WHAT THIS TASK INVOLVES:
Would you reproduce the listing exactly, leaving nothing out?
[[ EXTRACTED ENTRIES, beginning ]]
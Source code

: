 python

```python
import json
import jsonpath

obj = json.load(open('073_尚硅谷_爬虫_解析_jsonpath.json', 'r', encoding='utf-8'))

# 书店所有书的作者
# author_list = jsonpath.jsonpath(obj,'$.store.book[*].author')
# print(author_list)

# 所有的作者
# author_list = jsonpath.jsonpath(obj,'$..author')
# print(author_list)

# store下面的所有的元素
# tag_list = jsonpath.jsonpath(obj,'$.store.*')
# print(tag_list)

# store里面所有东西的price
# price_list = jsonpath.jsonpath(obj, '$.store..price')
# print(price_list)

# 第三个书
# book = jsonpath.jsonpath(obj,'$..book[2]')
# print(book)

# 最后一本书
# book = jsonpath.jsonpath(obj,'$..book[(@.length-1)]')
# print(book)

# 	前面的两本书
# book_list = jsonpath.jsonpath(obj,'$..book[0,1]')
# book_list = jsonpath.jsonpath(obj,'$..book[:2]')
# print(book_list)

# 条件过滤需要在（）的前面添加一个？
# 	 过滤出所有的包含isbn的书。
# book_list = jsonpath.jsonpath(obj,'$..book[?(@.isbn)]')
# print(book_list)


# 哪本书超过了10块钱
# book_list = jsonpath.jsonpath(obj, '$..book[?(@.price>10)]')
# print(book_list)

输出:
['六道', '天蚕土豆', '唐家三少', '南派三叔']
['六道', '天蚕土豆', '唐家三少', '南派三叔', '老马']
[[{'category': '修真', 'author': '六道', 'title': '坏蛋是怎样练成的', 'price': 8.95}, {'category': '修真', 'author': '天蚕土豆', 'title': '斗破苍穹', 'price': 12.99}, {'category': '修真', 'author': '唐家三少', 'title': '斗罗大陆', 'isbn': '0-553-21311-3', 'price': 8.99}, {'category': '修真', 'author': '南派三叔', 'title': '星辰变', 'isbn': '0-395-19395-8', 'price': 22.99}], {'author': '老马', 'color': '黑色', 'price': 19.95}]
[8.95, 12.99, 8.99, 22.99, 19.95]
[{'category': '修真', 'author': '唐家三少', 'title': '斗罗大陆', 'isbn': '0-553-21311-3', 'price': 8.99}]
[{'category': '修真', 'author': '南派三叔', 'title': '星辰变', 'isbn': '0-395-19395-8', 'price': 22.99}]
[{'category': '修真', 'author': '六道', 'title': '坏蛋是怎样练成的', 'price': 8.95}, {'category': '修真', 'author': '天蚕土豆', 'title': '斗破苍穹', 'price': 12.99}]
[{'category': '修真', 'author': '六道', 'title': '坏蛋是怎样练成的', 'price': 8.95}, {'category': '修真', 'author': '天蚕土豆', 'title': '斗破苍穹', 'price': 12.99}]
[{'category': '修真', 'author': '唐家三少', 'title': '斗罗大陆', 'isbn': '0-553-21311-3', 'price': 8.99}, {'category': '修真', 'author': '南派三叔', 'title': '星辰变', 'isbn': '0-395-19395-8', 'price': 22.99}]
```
[[ EXTRACTED ENTRIES, end ]]
EXPECTED OUTPUT:
Source code

: python

```python
import json
import jsonpath

obj = json.load(open('073_尚硅谷_爬虫_解析_jsonpath.json', 'r', encoding='utf-8'))

# 书店所有书的作者
# author_list = jsonpath.jsonpath(obj,'$.store.book[*].author')
# print(author_list)

# 所有的作者
# author_list = jsonpath.jsonpath(obj,'$..author')
# print(author_list)

# store下面的所有的元素
# tag_list = jsonpath.jsonpath(obj,'$.store.*')
# print(tag_list)

# store里面所有东西的price
# price_list = jsonpath.jsonpath(obj, '$.store..price')
# print(price_list)

# 第三个书
# book = jsonpath.jsonpath(obj,'$..book[2]')
# print(book)

# 最后一本书
# book = jsonpath.jsonpath(obj,'$..book[(@.length-1)]')
# print(book)

# 	前面的两本书
# book_list = jsonpath.jsonpath(obj,'$..book[0,1]')
# book_list = jsonpath.jsonpath(obj,'$..book[:2]')
# print(book_list)

# 条件过滤需要在（）的前面添加一个？
# 	 过滤出所有的包含isbn的书。
# book_list = jsonpath.jsonpath(obj,'$..book[?(@.isbn)]')
# print(book_list)


# 哪本书超过了10块钱
# book_list = jsonpath.jsonpath(obj, '$..book[?(@.price>10)]')
# print(book_list)

输出:
['六道', '天蚕土豆', '唐家三少', '南派三叔']
['六道', '天蚕土豆', '唐家三少', '南派三叔', '老马']
[[{'category': '修真', 'author': '六道', 'title': '坏蛋是怎样练成的', 'price': 8.95}, {'category': '修真', 'author': '天蚕土豆', 'title': '斗破苍穹', 'price': 12.99}, {'category': '修真', 'author': '唐家三少', 'title': '斗罗大陆', 'isbn': '0-553-21311-3', 'price': 8.99}, {'category': '修真', 'author': '南派三叔', 'title': '星辰变', 'isbn': '0-395-19395-8', 'price': 22.99}], {'author': '老马', 'color': '黑色', 'price': 19.95}]
[8.95, 12.99, 8.99, 22.99, 19.95]
[{'category': '修真', 'author': '唐家三少', 'title': '斗罗大陆', 'isbn': '0-553-21311-3', 'price': 8.99}]
[{'category': '修真', 'author': '南派三叔', 'title': '星辰变', 'isbn': '0-395-19395-8', 'price': 22.99}]
[{'category': '修真', 'author': '六道', 'title': '坏蛋是怎样练成的', 'price': 8.95}, {'category': '修真', 'author': '天蚕土豆', 'title': '斗破苍穹', 'price': 12.99}]
[{'category': '修真', 'author': '六道', 'title': '坏蛋是怎样练成的', 'price': 8.95}, {'category': '修真', 'author': '天蚕土豆', 'title': '斗破苍穹', 'price': 12.99}]
[{'category': '修真', 'author': '唐家三少', 'title': '斗罗大陆', 'isbn': '0-553-21311-3', 'price': 8.99}, {'category': '修真', 'author': '南派三叔', 'title': '星辰变', 'isbn': '0-395-19395-8', 'price': 22.99}]
```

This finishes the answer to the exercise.